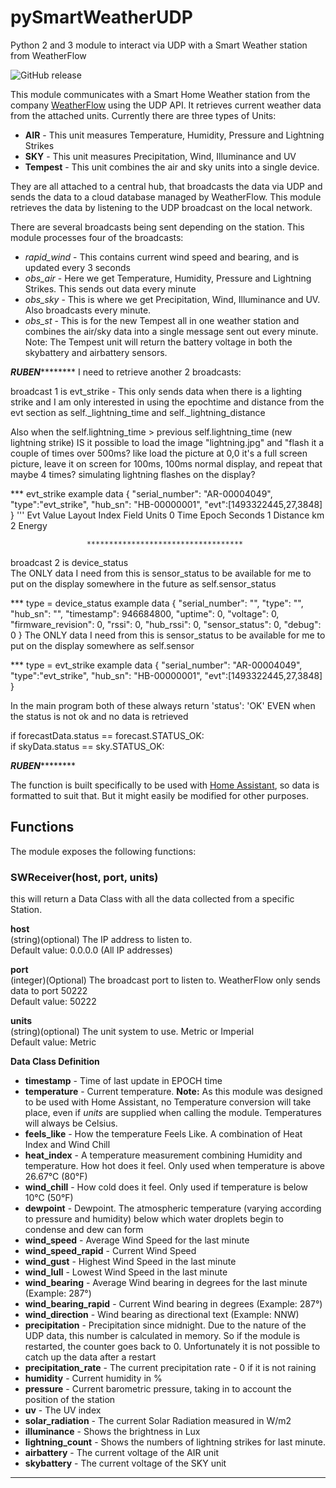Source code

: # pySmartWeatherUDP
Python 2 and 3 module to interact via UDP with a Smart Weather station from WeatherFlow

![GitHub release](https://img.shields.io/github/release/briis/pysmartweatherudp.svg)

This module communicates with a Smart Home Weather station from the company [WeatherFlow](http://weatherflow.com/smart-home-weather-stations/) using the UDP API. It retrieves current weather data from the attached units. Currently there are three types of Units:
* **AIR** - This unit measures Temperature, Humidity, Pressure and Lightning Strikes
* **SKY** - This unit measures Precipitation, Wind, Illuminance and UV
* **Tempest** - This unit combines the air and sky units into a single device.  

They are all attached to a central hub, that broadcasts the data via UDP and sends the data to a cloud database managed by WeatherFlow. This module retrieves the data by listening to the UDP broadcast on the local network.

There are several broadcasts being sent depending on the station.  This module processes four of the broadcasts:

* *rapid_wind* - This contains current wind speed and bearing, and is updated every 3 seconds
* *obs_air* - Here we get Temperature, Humidity, Pressure and Lightning Strikes. This sends out data every minute
* *obs_sky* - This is where we get Precipitation, Wind, Illuminance and UV. Also broadcasts every minute.
* *obs_st*  - This is for the new Tempest all in one weather station and combines the air/sky data into a single message sent out every minute.<br>
Note: The Tempest unit will return the battery voltage in both the skybattery and airbattery sensors. 



*****************RUBEN*************************
I need to retrieve another 2 broadcasts:

broadcast 1 is    evt_strike - This only sends data when there is a lighting strike and I am only interested in using the epochtime and distance from the evt section as self._lightning_time and self._lightning_distance

Also when the self.lightning_time > previous self.lightning_time   (new lightning strike)
IS it possible to load the image "lightning.jpg" and "flash it a couple of times over 500ms?
like load the picture at 0,0 it's a full screen picture, leave it on screen for 100ms, 100ms normal display, and repeat that maybe 4 times?
simulating lightning flashes on the display?

*** evt_strike example data
	{
	  "serial_number": "AR-00004049",
	  "type":"evt_strike",
	  "hub_sn": "HB-00000001",
	  "evt":[1493322445,27,3848]
	}
'''
		Evt Value Layout
		Index	Field		Units
		0	Time Epoch	Seconds
		1	Distance	km
		2	Energy	

                     ***********************************


broadcast 2 is  device_status  
The ONLY data I need from this is sensor_status to be available for me to put on the display somewhere in the future as self.sensor_status


***	type = device_status example data
		{
		  "serial_number": "",
		  "type": "",
		  "hub_sn": "",
		  "timestamp": 946684800,
		  "uptime": 0,
		  "voltage": 0,
		  "firmware_revision": 0,
		  "rssi": 0,
		  "hub_rssi": 0,
		  "sensor_status": 0,
		  "debug": 0
		}
The ONLY data I need from this is sensor_status to be available for me to put on the display somewhere as self.sensor


*** type = evt_strike example data
	{
	  "serial_number": "AR-00004049",
	  "type":"evt_strike",
	  "hub_sn": "HB-00000001",
	  "evt":[1493322445,27,3848]
	}


In the main program both of these always return  'status': 'OK' EVEN when the status is not ok and no data is retrieved

if forecastData.status == forecast.STATUS_OK:   
if skyData.status == sky.STATUS_OK:  


*****************RUBEN*************************


The function is built specifically to be used with [Home Assistant](https://www.home-assistant.io/), so data is formatted to suit that. But it might easily be modified for other purposes.

## Functions
The module exposes the following functions:<br>
### SWReceiver(host, port, units)
this will return a Data Class with all the data collected from a specific Station.<br>

**host**<br>
(string)(optional) The IP address to listen to.<br>
Default value: 0.0.0.0 (All IP addresses)

**port**<br>
(integer)(Optional) The broadcast port to listen to. WeatherFlow only sends data to port 50222<br>
Default value: 50222

**units**<br>
(string)(optional) The unit system to use. Metric or Imperial<br>
Default value: Metric<br>

**Data Class Definition**<br>
* **timestamp** - Time of last update in EPOCH time
* **temperature** - Current temperature. **Note:** As this module was designed to be used with Home Assistant, no Temperature conversion will take place, even if *units* are supplied when calling the module. Temperatures will always be Celsius.
* **feels_like** - How the temperature Feels Like. A combination of Heat Index and Wind Chill
* **heat_index** - A temperature measurement combining Humidity and temperature. How hot does it feel. Only used when temperature is above 26.67°C (80°F)
* **wind_chill** - How cold does it feel. Only used if temperature is below 10°C (50°F)
* **dewpoint** - Dewpoint. The atmospheric temperature (varying according to pressure and humidity) below which water droplets begin to condense and dew can form
* **wind_speed** - Average Wind Speed for the last minute
* **wind_speed_rapid** - Current Wind Speed
* **wind_gust** - Highest Wind Speed in the last minute
* **wind_lull** - Lowest Wind Speed in the last minute
* **wind_bearing** - Average Wind bearing in degrees for the last minute (Example: 287°)
* **wind_bearing_rapid** - Current Wind bearing in degrees (Example: 287°)
* **wind_direction** - Wind bearing as directional text (Example: NNW)
* **precipitation** - Precipitation since midnight. Due to the nature of the UDP data, this number is calculated in memory. So if the module is restarted, the counter goes back to 0. Unfortunately it is not possible to catch up the data after a restart
* **precipitation_rate** - The current precipitation rate - 0 if it is not raining
* **humidity** - Current humidity in %
* **pressure** - Current barometric pressure, taking in to account the position of the station
* **uv** - The UV index
* **solar_radiation** - The current Solar Radiation measured in W/m2
* **illuminance** - Shows the brightness in Lux
* **lightning_count** - Shows the numbers of lightning strikes for last minute.
* **airbattery** - The current voltage of the AIR unit
* **skybattery** - The current voltage of the SKY unit
<hr>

→ **What you are asked to do**
Go through the records line by line and count those that contain the string "last". Answer with the count alone.

→ **Response**
6